Emergency UN Security Council meeting
For Branislav Krstic, a Kosovo-Serb journalist and political analyst from northern Mitrovica, the currency regulation is "an infringement of collective rights. The decision on the dinar directly impacts our lives. The main objective is to make it impossible for Serbs in Kosovo to survive," he told DW.
Serbian President Aleksandar Vucic shares this view.
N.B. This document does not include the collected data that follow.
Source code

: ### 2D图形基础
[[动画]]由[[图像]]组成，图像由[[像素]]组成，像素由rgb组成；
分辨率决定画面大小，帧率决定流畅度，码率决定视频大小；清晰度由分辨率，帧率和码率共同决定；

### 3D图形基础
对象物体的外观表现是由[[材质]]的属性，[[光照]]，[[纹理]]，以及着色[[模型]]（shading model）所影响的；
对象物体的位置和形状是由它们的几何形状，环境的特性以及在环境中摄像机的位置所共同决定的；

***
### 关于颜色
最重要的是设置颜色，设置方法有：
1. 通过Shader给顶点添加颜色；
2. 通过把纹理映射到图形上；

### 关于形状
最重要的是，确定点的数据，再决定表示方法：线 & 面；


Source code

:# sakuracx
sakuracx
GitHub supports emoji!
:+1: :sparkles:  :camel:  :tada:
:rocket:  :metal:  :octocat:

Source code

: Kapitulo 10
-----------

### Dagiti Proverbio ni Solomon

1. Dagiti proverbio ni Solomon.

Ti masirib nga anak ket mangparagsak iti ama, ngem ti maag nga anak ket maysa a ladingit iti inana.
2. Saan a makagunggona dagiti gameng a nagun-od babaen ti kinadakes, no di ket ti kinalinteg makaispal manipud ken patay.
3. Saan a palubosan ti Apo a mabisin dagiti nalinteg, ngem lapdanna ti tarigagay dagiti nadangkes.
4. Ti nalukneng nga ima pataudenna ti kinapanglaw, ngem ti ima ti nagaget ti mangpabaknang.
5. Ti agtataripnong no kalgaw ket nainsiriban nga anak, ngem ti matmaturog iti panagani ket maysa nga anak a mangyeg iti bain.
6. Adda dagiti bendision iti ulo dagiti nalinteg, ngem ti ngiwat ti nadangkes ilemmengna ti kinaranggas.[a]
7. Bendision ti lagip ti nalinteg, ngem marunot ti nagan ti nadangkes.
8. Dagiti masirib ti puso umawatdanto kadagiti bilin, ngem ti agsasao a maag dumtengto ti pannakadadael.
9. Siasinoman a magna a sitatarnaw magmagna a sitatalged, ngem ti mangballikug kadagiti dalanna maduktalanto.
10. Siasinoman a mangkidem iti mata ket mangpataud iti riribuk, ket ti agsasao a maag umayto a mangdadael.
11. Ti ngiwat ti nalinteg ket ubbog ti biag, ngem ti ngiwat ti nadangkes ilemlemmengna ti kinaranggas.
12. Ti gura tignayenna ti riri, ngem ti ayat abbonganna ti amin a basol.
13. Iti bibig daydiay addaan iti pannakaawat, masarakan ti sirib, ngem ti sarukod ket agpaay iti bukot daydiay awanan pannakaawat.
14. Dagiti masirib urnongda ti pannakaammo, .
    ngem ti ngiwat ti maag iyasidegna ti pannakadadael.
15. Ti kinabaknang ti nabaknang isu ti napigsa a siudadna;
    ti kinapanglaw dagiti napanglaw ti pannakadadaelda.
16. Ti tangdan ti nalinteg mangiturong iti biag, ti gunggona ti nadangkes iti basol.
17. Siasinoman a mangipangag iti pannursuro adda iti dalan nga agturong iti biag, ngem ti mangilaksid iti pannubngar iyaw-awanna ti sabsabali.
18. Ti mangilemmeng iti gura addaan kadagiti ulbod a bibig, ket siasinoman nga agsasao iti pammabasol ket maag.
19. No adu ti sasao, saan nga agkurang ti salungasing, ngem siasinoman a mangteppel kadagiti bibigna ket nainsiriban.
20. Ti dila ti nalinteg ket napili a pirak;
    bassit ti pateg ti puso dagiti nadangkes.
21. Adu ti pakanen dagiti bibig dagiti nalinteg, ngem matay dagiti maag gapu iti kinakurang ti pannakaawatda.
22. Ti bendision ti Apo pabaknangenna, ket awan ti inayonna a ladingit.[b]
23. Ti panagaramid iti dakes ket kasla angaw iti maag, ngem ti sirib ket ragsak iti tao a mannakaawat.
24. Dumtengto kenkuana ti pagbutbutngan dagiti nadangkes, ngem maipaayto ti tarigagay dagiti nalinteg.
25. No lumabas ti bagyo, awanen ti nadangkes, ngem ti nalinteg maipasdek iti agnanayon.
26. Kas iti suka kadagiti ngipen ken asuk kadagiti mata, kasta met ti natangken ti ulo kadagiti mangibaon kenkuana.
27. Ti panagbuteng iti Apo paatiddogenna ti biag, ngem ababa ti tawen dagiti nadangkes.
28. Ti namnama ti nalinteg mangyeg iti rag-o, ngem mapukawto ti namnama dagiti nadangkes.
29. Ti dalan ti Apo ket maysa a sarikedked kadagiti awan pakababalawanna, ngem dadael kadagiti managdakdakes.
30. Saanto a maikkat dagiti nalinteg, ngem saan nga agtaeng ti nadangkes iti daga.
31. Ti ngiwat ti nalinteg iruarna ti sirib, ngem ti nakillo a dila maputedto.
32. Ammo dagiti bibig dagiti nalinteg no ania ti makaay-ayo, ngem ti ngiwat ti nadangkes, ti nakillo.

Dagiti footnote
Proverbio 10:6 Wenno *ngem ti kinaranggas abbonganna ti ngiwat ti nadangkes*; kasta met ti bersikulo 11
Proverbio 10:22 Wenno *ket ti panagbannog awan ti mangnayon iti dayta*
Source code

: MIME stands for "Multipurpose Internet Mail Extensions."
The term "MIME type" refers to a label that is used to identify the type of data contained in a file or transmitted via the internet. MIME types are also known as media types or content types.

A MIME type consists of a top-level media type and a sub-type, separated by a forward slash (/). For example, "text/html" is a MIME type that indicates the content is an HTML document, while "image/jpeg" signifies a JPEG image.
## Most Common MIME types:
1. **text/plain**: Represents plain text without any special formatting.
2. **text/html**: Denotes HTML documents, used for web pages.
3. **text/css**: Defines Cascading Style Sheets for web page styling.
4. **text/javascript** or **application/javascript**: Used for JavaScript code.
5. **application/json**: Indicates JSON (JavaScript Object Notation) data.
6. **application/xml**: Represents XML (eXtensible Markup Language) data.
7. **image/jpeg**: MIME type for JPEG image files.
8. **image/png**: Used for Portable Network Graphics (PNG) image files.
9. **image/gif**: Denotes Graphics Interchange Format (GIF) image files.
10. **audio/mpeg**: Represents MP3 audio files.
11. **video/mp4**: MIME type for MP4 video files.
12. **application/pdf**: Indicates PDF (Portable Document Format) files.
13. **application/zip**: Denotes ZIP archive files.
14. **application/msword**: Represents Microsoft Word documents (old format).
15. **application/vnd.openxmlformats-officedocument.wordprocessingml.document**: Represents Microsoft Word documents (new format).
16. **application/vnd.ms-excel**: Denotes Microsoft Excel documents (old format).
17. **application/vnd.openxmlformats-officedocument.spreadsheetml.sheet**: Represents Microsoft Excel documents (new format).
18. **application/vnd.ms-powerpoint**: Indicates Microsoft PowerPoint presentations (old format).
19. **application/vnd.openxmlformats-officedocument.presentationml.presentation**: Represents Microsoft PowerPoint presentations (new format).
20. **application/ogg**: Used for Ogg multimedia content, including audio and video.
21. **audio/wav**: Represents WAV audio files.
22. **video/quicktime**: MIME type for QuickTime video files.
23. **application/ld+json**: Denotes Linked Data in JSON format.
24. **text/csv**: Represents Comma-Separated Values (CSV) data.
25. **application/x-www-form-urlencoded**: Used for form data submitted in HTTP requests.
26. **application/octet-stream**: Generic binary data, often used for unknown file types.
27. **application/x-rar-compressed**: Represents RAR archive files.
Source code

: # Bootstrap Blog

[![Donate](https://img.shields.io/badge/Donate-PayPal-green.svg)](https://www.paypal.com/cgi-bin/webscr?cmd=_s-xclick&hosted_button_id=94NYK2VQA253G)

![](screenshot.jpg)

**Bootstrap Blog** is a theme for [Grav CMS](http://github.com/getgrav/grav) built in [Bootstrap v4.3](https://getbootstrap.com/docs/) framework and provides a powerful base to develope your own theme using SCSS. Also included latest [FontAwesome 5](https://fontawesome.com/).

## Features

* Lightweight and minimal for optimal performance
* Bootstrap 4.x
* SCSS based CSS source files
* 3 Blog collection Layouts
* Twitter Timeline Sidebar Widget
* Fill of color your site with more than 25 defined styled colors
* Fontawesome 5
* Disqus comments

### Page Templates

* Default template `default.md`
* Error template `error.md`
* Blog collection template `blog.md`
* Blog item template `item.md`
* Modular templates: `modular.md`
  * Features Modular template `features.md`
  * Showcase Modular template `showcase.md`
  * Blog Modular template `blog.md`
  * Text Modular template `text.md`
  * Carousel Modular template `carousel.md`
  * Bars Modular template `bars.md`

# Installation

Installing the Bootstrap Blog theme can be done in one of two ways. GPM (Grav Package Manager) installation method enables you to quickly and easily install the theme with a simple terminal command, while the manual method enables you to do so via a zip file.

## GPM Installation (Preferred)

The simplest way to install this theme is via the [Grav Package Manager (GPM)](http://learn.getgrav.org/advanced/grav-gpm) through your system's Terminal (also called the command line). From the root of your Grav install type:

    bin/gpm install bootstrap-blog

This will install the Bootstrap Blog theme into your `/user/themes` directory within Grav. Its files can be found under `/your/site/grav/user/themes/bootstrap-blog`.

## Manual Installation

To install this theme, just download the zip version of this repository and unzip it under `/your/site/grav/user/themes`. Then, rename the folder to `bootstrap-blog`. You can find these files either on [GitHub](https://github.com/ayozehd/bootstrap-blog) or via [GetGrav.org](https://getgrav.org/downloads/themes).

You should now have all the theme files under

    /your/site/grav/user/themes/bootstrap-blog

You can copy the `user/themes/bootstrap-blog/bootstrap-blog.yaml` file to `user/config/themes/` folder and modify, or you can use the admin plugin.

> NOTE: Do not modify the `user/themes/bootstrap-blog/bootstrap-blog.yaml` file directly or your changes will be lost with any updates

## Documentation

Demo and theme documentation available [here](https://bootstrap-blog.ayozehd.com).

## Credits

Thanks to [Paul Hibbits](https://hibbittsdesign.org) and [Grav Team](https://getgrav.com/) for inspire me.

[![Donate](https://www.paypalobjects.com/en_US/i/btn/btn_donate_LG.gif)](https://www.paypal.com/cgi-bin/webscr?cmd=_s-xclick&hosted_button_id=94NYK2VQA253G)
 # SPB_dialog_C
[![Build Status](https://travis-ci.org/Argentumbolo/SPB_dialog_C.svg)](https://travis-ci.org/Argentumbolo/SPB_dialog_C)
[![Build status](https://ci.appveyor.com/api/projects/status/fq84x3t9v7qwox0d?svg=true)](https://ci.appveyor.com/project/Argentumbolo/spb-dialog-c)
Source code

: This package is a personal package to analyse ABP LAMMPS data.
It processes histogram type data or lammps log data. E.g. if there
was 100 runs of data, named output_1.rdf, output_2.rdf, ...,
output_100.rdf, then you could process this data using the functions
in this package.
He called for an emergency session of the UN Security Council on the grounds that Kosovo's policy on the use of the Serbian dinar is, in his words, a "crime against humanity" and a "breach of Kosovo Resolution 1244." The Security Council discussed the matter on February 8, giving both sides a chance to state their positions.
Kosovo promises improved communication and support
"The central bank's regulation seeks not to harm any single group of citizens, but rather to protect all citizens of every ethnic community from the threats of organized crime, arms trafficking and money laundering," said Kosovo PM Albin Kurti. He also pledged better communication and help for Kosovo Serbs on currency conversion.
The UN Security Council said that the EU-facilitated dialogue was the place to resolve such conflicts.
Political expert Ilir Deda agrees. "The EU Dialogue is a very challenging process, but it is the only one we have and the only one we will have in the foreseeable future," he told DW. "Without the decisive, credible and visionary commitment of the West, the chapter on the normalization of ties between Kosovo and Serbia will never be concluded."
Solutions needed in next three months
Pristina's currency regulation has made many regular transactions impossible. For example, the government in Belgrade gives grants to promising Serb schoolchildren in Kosovo. The schoolchildren in question get about 12,000 dinars' support (approx. €100/$108) a month.
Just how this money is supposed to get to recipients remains unclear. A solution will have to be found during the transition period.
All of this is making Milos Vucinic, who himself attended a Serbian school in Zubin Potok, anxious. He wonders what could come next: "A Kosovo stamp on our certificates and diplomas? Or even a ban on Serbian schools?"
In his eyes, the future of the Serb minority in Kosovo is uncertain. He sees his future in Serbia or further afield.